A statement by the six-nation Gulf Cooperation Council called for "an immediate end to violent actions and any armed activity, an end to the spilling of blood, recourse to wisdom, and carrying out serious, necessary reforms."
"NO FUTURE FOR ASSAD"
German Foreign Minister Guido Westerwelle said he no longer saw Assad as a credible interlocutor.
"I do not think that there can be a political future supported by the Syrian people for Assad," he told the Frankfurter Allgemeine Sonntagszeitung, adding that Germany would keep contacts with the Syrian government to a minimum.
"The widespread use of violence shows the regime will not shy away from anything in order to hold onto power," he said.
Syrian authorities blame the violence on armed groups and religious extremists they say have killed 500 police and soldiers. Rights groups say Syrian security forces have killed at least 1,600 civilians since the unrest erupted in March.

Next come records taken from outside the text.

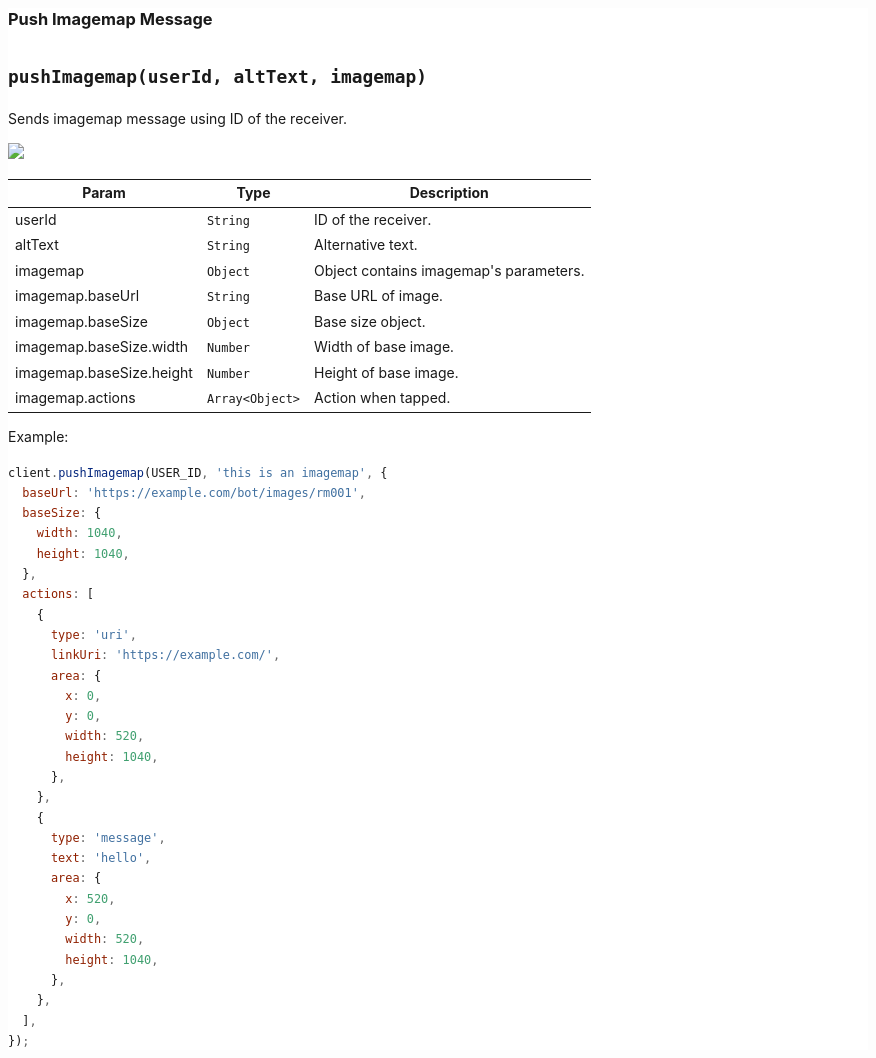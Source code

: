 ### Push Imagemap Message

## `pushImagemap(userId, altText, imagemap)`

Sends imagemap message using ID of the receiver.

<img src="https://developers.line.me/media/messaging-api/messages/imagemap-dd854fa7.png" width="250px" />

Param                    | Type            | Description
------------------------ | --------------- | -----------
userId                   | `String`        | ID of the receiver.
altText                  | `String`        | Alternative text.
imagemap                 | `Object`        | Object contains imagemap's parameters.
imagemap.baseUrl         | `String`        | Base URL of image.
imagemap.baseSize        | `Object`        | Base size object.
imagemap.baseSize.width  | `Number`        | Width of base image.
imagemap.baseSize.height | `Number`        | Height of base image.
imagemap.actions         | `Array<Object>` | Action when tapped.

Example:
```js
client.pushImagemap(USER_ID, 'this is an imagemap', {
  baseUrl: 'https://example.com/bot/images/rm001',
  baseSize: {
    width: 1040,
    height: 1040,
  },
  actions: [
    {
      type: 'uri',
      linkUri: 'https://example.com/',
      area: {
        x: 0,
        y: 0,
        width: 520,
        height: 1040,
      },
    },
    {
      type: 'message',
      text: 'hello',
      area: {
        x: 520,
        y: 0,
        width: 520,
        height: 1040,
      },
    },
  ],
});
```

Syrian authorities have expelled most independent media since the unrest erupted, making it difficult to verify witness accounts and official statements.
U.S. President Barack Obama, French President Nicolas Sarkozy and German Chancellor Angela Merkel agreed to consider further steps to pressure Assad over his crackdown, the White House said Friday.
Obama held separate phone calls with the European leaders and they all condemned the Syrian government's "indiscriminate violence against the Syrian people," it said.
The United States extended sanctions against Syria on Thursday to include a prominent businessman in the fourth round of sanctions which have targeted Assad, his brother Maher, top government officials and security forces.
The State Department also encouraged U.S. citizens in Syria to leave Friday, saying they should get out of the country while transport was still available.
Turkish Foreign Minister Ahmet Davutoglu, whose government once strongly supported Assad, said: "The developments there are unacceptable... Syria needs to take the messages from Turkey and international community seriously."
Syrian authorities say the army swept into Hama to confront "armed terrorist groups" attacking civilians and sabotaging property. They say 20 soldiers have been killed.
The official news agency said two security police were killed Friday in an ambush by an "armed terrorist group" on the main northern highway near the town of Maarat al-Numan, 70 km (40 miles) north of Hama.
Their patrol had gone to the highway "in response to calls by citizens after several cars were subjected to theft and terror on the highway," the agency said.
In the restive eastern province of Deir al-Zor, residents said they were preparing for the army to storm the provincial capital. An Internet video showed what appeared to be tribal meeting discussing the apparent breakdown of talks with authorities and preparations to confront any military assault.